OpenTelemetry meets OpenAI: manual instrumentation

Originally published on medium.

In the previous post, we inspected calls to OpenAI APIs triggered within Langchain and LlamaIndex by using OpenTelemetry auto-instrumentation. The spans shown in Jaeger UI were nice to see, but were missing rich information that is expected from a proper instrumentation approach. In this post, we will explore how to enrich spans with additional information using manual instrumentation.

Manual instrumentation

OpenTelemetry provides means to add additional attributes to spans. The OpenTelemetry standard defines two rules:

Keys must be non-null string values
Values must be a non-null string, boolean, floating point value, integer, or an array of these values

Additionally, most commonly used fields follow naming conventions and are referred to as semantic attributes.

Note: Beware of adding fields that may contain PII information to span context. Unless you guarantee that all systems processing the telemetry drop stored data after a fixed period of time (e.g. 30 days), you may run into challenges related to privacy regulation, such as GDPR and its ‘Right to be forgotten’.

Adding instrumentation to own code

Instrumenting own code is as simple as shown in the code below. It starts a new span called function_name with an attribute arg with value 42.

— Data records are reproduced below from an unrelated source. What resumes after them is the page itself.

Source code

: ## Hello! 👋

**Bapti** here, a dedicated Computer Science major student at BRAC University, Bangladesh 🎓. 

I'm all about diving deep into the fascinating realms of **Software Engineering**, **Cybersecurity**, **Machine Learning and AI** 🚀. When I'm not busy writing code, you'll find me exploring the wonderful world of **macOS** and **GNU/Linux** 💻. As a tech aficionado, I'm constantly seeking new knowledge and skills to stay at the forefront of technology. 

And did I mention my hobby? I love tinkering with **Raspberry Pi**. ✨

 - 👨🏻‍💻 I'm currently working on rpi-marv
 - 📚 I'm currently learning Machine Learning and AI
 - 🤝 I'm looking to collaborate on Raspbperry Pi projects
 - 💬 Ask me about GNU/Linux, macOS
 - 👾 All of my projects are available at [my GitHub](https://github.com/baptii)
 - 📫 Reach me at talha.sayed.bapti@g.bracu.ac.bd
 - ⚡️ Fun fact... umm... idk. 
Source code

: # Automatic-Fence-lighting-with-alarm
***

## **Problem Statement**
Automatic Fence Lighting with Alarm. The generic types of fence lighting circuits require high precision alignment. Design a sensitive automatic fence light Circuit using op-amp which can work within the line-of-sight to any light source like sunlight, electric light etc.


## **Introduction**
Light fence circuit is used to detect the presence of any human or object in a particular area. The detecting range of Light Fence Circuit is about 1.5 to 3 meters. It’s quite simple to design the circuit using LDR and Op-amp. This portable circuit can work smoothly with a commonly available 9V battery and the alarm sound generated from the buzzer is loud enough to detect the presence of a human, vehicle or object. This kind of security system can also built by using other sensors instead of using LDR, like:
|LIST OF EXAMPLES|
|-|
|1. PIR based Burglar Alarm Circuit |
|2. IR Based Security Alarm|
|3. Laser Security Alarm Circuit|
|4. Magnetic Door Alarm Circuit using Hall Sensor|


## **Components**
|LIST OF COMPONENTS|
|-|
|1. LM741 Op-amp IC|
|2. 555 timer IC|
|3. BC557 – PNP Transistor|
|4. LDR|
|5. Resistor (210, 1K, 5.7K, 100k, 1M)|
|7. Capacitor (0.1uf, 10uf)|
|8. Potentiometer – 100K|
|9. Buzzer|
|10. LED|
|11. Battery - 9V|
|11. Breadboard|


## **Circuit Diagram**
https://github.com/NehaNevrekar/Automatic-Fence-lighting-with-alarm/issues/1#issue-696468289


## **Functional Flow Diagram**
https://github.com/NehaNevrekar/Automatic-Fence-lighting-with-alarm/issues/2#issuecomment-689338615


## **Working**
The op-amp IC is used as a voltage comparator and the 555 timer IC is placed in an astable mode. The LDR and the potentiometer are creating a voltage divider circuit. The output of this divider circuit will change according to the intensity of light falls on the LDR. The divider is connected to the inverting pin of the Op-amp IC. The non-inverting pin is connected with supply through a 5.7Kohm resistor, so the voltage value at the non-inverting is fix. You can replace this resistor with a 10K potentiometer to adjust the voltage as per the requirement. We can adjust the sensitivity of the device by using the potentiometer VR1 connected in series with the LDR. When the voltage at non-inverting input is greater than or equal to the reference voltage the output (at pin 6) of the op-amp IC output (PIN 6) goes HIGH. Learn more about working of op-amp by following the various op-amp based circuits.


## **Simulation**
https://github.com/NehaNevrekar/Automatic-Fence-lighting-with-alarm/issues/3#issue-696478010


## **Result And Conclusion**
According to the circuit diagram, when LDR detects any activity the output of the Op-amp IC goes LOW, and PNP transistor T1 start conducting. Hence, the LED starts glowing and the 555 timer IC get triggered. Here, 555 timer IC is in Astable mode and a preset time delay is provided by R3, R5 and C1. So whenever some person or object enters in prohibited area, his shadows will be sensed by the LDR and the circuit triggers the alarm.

Any spans that are added using auto-instrumentation to functions called by function_name will automatically become its child spans.

1
2
3
4
5
6
7
from opentelemetry import trace
(...)
tracer = trace.get_tracer(__name__)
with tracer.start_as_current_span("function_name") as span:
    arg = 42
    span.set_attribute("arg", arg)
    result = function_name(arg)

Alternatively, one can use the provided decorator, which results in simpler code in case it’s not necessary to capture any attributes in the spans.

1
2
3
@tracer.start_as_current_span("foobar")
def foobar(arg):
    result = foo_bar(arg)

Adding instrumentation to Langchain’s LLM Chains

Langchain offers Custom Callback Handlers as means to execute additional functions in well-defined stages of the chains. To collect statistics on the prompts and token usage from the LLM calls, we can add spans in the on_llm_start and on_llm_end calls:

 1
 2
 3
 4
 5
 6
 7
 8
 9
10
11
12
13
14
def on_llm_start(
        self, serialized: Dict[str, Any], prompts: List[str], **kwargs: Any
    ) -> None:
        with tracer.start_as_current_span("on_llm_start") as span:
            prompts_len += sum([len(prompt) for prompt in prompts])
            span.set_attribute("num_processed_prompts", len(prompts))
            span.set_attribute("prompts_len", prompts_len)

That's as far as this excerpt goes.